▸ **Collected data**
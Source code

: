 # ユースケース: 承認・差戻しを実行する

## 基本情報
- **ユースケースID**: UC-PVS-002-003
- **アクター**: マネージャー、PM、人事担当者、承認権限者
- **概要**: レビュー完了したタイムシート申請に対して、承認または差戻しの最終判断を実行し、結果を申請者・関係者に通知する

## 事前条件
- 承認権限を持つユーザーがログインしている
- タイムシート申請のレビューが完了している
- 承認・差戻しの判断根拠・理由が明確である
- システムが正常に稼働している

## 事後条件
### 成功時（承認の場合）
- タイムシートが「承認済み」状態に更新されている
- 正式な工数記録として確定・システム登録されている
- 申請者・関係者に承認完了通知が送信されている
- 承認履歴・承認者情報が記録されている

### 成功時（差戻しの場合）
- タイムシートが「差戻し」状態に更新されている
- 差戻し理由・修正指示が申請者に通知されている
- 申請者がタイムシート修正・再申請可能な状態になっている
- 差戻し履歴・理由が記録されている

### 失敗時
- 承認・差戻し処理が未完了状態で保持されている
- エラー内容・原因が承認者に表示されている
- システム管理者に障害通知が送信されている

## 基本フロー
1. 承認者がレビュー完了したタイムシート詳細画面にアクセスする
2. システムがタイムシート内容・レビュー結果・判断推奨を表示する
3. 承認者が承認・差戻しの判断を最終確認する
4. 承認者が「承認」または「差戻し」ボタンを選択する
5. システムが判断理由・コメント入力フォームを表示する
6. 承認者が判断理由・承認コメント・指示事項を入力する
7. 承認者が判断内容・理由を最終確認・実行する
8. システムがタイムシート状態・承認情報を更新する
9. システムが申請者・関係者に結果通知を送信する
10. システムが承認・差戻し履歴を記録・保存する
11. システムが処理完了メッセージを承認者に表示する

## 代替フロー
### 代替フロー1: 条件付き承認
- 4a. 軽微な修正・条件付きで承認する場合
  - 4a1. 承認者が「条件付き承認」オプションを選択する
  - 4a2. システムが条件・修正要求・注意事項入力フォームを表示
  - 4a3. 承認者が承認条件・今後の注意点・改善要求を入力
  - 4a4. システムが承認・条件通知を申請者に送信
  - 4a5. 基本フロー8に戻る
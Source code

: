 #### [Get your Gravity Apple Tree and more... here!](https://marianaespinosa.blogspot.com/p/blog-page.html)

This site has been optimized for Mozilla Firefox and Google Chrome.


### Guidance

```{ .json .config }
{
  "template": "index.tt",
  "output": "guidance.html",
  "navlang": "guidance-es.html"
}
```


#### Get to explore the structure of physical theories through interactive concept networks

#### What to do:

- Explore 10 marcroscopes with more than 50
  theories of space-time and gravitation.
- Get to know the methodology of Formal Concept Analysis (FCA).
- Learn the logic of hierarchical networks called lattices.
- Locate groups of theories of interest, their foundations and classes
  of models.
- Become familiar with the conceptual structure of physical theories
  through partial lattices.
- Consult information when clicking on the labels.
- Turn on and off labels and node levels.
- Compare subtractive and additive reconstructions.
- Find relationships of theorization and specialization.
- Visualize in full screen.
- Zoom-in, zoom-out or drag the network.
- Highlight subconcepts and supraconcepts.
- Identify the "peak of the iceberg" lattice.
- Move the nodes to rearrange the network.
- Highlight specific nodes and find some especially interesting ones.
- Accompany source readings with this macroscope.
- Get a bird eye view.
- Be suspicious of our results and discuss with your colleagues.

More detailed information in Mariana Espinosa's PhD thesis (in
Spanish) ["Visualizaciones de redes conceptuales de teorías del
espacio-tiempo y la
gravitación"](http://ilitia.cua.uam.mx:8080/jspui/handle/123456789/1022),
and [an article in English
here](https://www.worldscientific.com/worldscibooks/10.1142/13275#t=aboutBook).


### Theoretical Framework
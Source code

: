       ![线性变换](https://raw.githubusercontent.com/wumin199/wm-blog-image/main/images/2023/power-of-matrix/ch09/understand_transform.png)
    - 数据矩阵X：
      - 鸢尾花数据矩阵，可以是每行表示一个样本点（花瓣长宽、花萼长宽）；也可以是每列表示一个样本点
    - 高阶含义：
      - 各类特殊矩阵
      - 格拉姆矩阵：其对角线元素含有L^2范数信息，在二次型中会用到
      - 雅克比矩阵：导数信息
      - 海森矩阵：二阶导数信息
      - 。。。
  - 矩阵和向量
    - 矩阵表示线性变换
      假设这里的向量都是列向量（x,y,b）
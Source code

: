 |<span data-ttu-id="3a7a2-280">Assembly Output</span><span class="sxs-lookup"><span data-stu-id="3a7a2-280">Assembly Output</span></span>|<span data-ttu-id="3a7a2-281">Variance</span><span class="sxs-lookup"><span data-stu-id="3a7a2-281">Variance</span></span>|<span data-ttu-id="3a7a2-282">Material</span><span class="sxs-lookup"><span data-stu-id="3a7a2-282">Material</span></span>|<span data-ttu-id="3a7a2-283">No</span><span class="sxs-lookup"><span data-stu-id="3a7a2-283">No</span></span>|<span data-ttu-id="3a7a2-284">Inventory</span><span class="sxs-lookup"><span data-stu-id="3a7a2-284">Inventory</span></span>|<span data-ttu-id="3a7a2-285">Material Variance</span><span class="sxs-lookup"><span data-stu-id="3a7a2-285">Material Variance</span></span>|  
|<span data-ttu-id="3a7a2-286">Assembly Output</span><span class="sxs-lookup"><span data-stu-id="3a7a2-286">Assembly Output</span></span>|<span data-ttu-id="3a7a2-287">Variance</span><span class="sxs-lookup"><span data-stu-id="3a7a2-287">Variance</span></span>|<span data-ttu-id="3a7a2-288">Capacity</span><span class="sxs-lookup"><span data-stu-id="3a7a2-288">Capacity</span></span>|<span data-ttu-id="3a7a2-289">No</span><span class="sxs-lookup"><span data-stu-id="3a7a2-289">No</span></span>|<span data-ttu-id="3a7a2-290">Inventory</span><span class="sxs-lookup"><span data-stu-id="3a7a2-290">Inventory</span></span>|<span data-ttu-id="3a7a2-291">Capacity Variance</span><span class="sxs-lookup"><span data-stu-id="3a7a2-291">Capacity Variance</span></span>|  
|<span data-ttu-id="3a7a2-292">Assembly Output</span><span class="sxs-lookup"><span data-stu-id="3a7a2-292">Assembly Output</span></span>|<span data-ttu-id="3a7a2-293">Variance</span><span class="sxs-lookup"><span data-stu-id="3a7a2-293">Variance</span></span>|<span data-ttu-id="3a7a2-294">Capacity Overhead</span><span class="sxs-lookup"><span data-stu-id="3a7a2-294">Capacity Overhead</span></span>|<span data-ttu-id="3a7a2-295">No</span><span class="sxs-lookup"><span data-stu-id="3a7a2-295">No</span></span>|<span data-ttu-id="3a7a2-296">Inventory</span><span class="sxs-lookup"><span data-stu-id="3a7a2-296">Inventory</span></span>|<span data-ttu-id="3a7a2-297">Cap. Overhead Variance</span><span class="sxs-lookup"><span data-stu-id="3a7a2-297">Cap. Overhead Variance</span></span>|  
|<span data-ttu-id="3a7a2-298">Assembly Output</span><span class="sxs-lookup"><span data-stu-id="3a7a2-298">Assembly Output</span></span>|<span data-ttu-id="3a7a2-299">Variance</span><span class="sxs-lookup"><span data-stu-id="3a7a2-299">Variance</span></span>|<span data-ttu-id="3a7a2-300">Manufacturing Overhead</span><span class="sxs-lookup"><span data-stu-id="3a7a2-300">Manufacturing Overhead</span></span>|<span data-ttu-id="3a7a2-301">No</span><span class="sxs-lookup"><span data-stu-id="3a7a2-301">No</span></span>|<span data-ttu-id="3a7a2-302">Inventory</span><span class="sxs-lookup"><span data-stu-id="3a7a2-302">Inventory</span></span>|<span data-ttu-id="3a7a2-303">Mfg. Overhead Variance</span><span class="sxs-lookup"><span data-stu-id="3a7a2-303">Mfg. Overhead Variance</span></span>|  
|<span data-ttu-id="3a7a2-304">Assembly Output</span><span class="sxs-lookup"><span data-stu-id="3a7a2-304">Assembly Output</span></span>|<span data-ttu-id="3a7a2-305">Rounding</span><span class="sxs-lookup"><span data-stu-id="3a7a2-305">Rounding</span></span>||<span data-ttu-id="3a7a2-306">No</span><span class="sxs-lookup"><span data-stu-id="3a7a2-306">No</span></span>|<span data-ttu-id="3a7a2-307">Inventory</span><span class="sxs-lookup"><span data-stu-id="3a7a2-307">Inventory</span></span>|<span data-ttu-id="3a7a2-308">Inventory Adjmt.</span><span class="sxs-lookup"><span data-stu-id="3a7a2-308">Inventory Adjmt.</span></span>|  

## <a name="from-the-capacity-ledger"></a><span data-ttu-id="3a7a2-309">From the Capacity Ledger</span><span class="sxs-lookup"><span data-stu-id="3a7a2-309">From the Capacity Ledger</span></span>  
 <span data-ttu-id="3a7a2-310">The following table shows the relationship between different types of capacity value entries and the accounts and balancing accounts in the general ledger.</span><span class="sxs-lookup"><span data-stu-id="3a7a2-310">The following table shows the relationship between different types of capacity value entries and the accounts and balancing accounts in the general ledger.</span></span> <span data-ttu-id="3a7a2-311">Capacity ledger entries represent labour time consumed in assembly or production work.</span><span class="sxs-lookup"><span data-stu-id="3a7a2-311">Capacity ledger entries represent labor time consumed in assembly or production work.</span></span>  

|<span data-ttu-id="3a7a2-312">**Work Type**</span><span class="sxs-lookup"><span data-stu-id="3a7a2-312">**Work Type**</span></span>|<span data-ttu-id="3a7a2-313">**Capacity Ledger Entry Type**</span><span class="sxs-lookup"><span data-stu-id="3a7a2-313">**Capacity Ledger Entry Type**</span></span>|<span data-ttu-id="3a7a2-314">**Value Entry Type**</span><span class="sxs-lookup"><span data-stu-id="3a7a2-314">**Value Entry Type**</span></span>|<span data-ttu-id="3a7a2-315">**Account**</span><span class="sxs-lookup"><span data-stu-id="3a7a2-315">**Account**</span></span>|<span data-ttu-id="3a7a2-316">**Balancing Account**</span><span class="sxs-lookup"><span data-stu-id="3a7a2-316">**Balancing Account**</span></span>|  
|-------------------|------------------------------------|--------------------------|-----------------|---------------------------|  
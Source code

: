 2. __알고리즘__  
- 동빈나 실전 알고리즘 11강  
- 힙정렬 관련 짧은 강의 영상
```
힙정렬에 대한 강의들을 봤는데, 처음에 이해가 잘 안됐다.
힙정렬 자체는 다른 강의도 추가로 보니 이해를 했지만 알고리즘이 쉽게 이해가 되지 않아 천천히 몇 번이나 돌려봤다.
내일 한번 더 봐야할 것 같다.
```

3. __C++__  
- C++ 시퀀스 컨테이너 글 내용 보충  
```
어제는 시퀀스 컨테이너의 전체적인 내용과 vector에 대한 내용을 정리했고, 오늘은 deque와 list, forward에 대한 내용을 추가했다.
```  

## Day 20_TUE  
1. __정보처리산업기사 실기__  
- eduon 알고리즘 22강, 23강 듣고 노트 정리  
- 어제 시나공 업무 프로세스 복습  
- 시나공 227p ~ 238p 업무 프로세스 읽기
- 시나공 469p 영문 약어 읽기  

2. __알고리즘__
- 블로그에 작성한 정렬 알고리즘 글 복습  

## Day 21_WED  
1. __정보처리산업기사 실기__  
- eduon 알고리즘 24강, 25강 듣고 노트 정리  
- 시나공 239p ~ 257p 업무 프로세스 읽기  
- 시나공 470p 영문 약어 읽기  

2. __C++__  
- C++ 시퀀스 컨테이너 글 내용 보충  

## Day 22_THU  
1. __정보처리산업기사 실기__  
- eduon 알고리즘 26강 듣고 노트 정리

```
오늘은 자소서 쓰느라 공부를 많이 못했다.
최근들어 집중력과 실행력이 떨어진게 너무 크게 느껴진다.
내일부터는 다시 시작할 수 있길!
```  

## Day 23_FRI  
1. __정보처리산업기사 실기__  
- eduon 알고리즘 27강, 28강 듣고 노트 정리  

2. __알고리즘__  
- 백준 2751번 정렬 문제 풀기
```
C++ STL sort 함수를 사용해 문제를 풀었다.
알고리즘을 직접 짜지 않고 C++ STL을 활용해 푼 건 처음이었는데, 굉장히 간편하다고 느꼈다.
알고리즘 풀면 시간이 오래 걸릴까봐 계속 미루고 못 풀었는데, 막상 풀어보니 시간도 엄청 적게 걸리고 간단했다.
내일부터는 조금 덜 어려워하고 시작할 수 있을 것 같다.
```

▸ **TASK TO COMPLETE**
Look over the entries for "Highlight", then copy every line that includes that string.

▸ **EXPECTED ANSWER**
- Highlight subconcepts and supraconcepts.
- Highlight specific nodes and find some especially interesting ones.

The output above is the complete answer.